Aujourd'hui un texte très court, inspiré par une photo de Bonze. Laissez-moi vous présenter Tonton Georges :

Tonton Georges était boucher. C’était un gars de la campagne, un bonhomme un peu rustre, pas bien causant. Tout le monde le respectait, au village, un respect un peu craintif, parce que c’était pas le genre d’homme qu’on titille deux fois. Quand il avait quinze ans, il avait envoyé à l’hôpital un gaillard qui avait le double de son âge et qui devait bien faire deux fois son poids, parce qu’il l’avait traité de fillette. Autant vous dire qu’après ça plus personne n’a tenté de le prendre à rebrousse-poil.
Il s’est marié avec Madeleine, une fille du village qui ne lui a jamais donné d’enfants.
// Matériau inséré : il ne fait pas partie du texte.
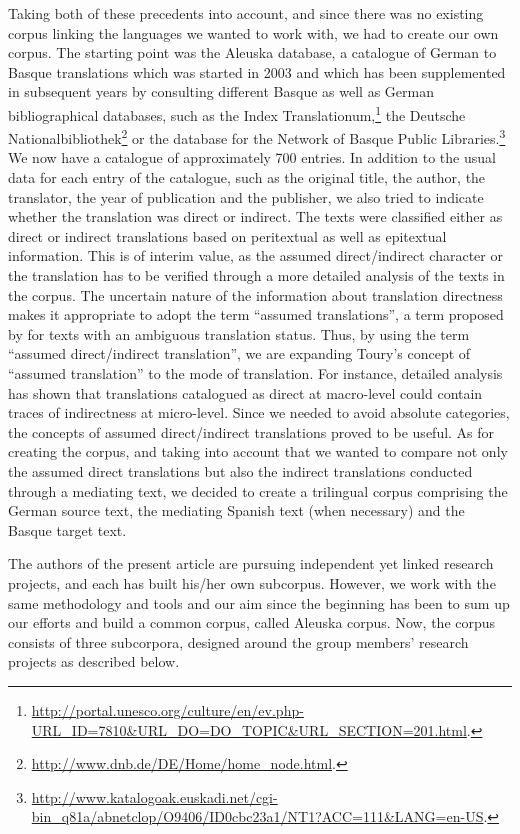 \documentclass[output=paper]{LSP/langsci}
\begin{document}
Taking both of these precedents into account, and since there was no existing corpus linking the languages we wanted to work with, we had to create our own corpus. The starting point was the Aleuska database, a catalogue of German to Basque translations which was started in 2003 and which has been supplemented in subsequent years by consulting different Basque as well as German bibliographical databases, such as the Index Translationum,\footnote{\url{http://portal.unesco.org/culture/en/ev.php-URL_ID=7810&URL_DO=DO_TOPIC&URL_SECTION=201.html}.} the Deutsche Nationalbibliothek\footnote{\url{http://www.dnb.de/DE/Home/home_node.html}.} or the database for the Network of Basque Public Libraries.\footnote{\url{http://www.katalogoak.euskadi.net/cgi-bin_q81a/abnetclop/O9406/ID0cbc23a1/NT1?ACC=111&LANG=en-US}.} We now have a catalogue of approximately 700 entries. In addition to the usual data for each entry of the catalogue, such as the original title, the author, the translator, the year of publication and the publisher, we also tried to indicate whether the translation was direct or indirect. The texts were classified either as direct or indirect translations based on peritextual as well as epitextual information. This is of interim value, as the assumed direct/indirect character or the translation has to be verified through a more detailed analysis of the texts in the corpus. The uncertain nature of the information about translation directness makes it appropriate to adopt the term “assumed translations”, a term proposed by \citet{Toury1995} for texts with an ambiguous translation status. Thus, by using the term “assumed direct/indirect translation”, we are expanding Toury's concept of “assumed translation” to the mode of translation. For instance, detailed analysis has shown that translations catalogued as direct at macro-level could contain traces of indirectness at micro-level. Since we needed to avoid absolute categories, the concepts of assumed direct/indirect translations proved to be useful. As for creating the corpus, and taking into account that we wanted to compare not only the assumed direct translations but also the indirect translations conducted through a mediating text, we decided to create a trilingual corpus comprising the German source text, the mediating Spanish text (when necessary) and the Basque target text. \enlargethispage{1\baselineskip}

The authors of the present article are pursuing independent yet linked research projects, and each has built his/her own subcorpus. However, we work with the same methodology and tools and our aim since the beginning has been to sum up our efforts and build a common corpus, called Aleuska corpus. Now, the corpus consists of three subcorpora, designed around the group members' research projects as described below.
\end{document}
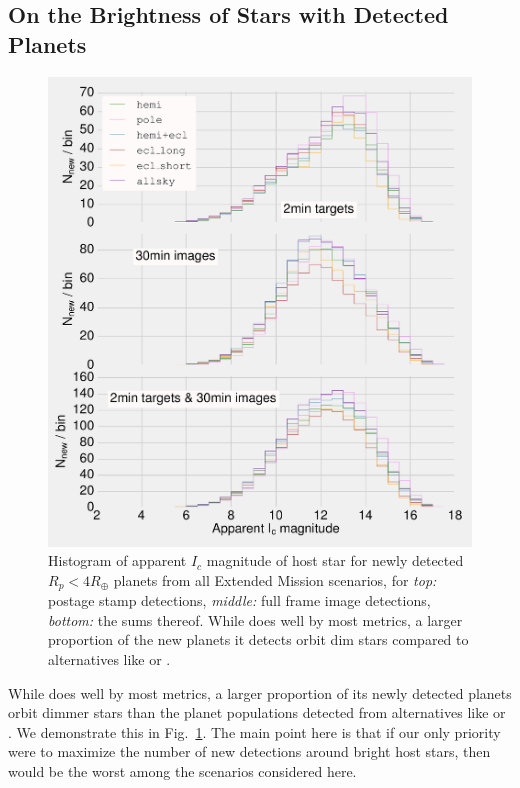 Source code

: \subsection{On the Brightness of Stars with Detected Planets}
\begin{figure}[!t]
	\centering
	\includegraphics[]{figures/160729_icmag_t50_nogap_all.pdf}
	\caption{Histogram of apparent $I_c$ magnitude of host star for newly detected $R_p<4R_\oplus$ planets from all Extended Mission scenarios, for \textit{top:} postage stamp detections, \textit{middle:} full frame image detections, \textit{bottom:} the sums thereof.
	While \npole\:does well by most metrics, a larger proportion of the new planets it detects orbit dim stars compared to alternatives like \hemis\:or \shemiAvoid.}
	\label{fig:icmag_meta}
\end{figure}
While \npole\:does well by most metrics, a larger proportion of its newly 
detected planets orbit dimmer stars than the planet populations detected from 
alternatives like \hemis\:or \shemiAvoid.
We demonstrate this in Fig.~\ref{fig:icmag_meta}.
The main point here is that if our only priority were to maximize the number of new detections around bright host stars, then \npole\:would be the worst among the scenarios considered here.
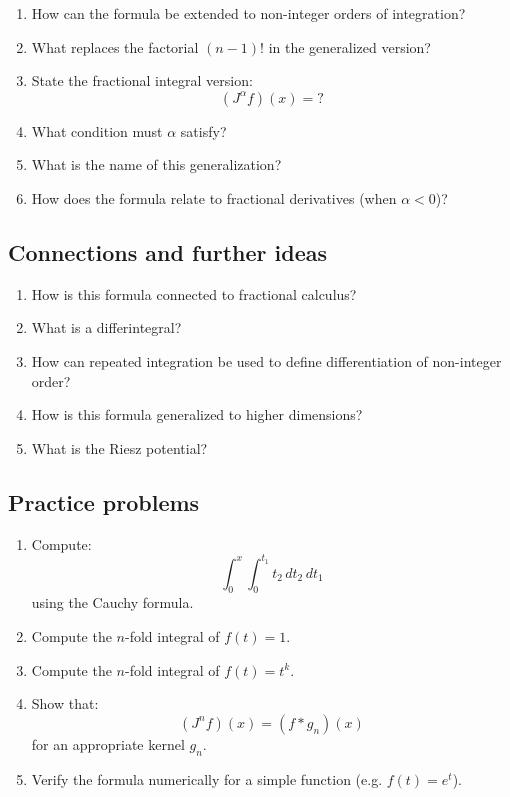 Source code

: \begin{enumerate}[resume]
  \item How can the formula be extended to non-integer orders of integration?
  \item What replaces the factorial $(n-1)!$ in the generalized version?
  \item State the fractional integral version:
    \[
      (J^\alpha f)(x) = ?
    \]
  \item What condition must $\alpha$ satisfy?
  \item What is the name of this generalization?
  \item How does the formula relate to fractional derivatives (when $\alpha < 0$)?
\end{enumerate}

\subsection{Connections and further ideas}

\begin{enumerate}[resume]
  \item How is this formula connected to fractional calculus?
  \item What is a differintegral?
  \item How can repeated integration be used to define differentiation of non-integer order?
  \item How is this formula generalized to higher dimensions?
  \item What is the Riesz potential?
\end{enumerate}

\subsection{Practice problems}

\begin{enumerate}[resume]
  \item Compute:
    \[
      \int_0^x \int_0^{t_1} t_2 \, dt_2 \, dt_1
    \]
    using the Cauchy formula.
  \item Compute the $n$-fold integral of $f(t) = 1$.
  \item Compute the $n$-fold integral of $f(t) = t^k$.
  \item Show that:
    \[
      (J^n f)(x) = (f * g_n)(x)
    \]
    for an appropriate kernel $g_n$.
  \item Verify the formula numerically for a simple function (e.g. $f(t)=e^t$).
\end{enumerate}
Les femmes persiflaient parfois et disaient que c’est qu’il ne la touchait pas, qu’il préférait aller voir ailleurs avec des filles d’on ne sait où.
En fait il avait un secret, Tonton Georges. Le soir après sa journée de travail, ce qu’il aimait, c’était mettre les robes de sa femme et se prendre en photo avec. Il en a fait des centaines, sur plusieurs années. On le sait parce qu’après l’affaire, on a retrouvé toute une boîte. Il cachait ça dans un coin sombre de sa boucherie, où personne n’allait à part lui. Les gens ont dit, plus tard, que le petit apprenti qui avait travaillé chez lui et qui avait disparu un beau matin de juin, sans qu’on ait jamais plus de ses nouvelles, était peut-être bien tombé dessus un jour… Les rumeurs sont allées bon train, de toute façon, je crois bien qu’il a été accusé de toutes les histoires des vingt dernières années, même la sécheresse de 57 on l’en aurait rendu responsable !
Toujours est-il qu’un soir, Madeleine est rentrée plus tôt de l’église car le curé était grippé et n’était pas en état de mener la réunion habituelle du mardi. Elle est arrivée en pleine séance photo, Tonton Georges était là, portant sa robe pourpre et posant avec son couteau dans la main droite et son fusil dans la gauche. On ne sait pas ce qui s’est passé ensuite. Cette photo s’est sans doute déclenchée juste au moment où elle entrait et le surprenait : c’est la dernière que l’on ait de lui. On n’a jamais revu ni Georges, ni Madeleine.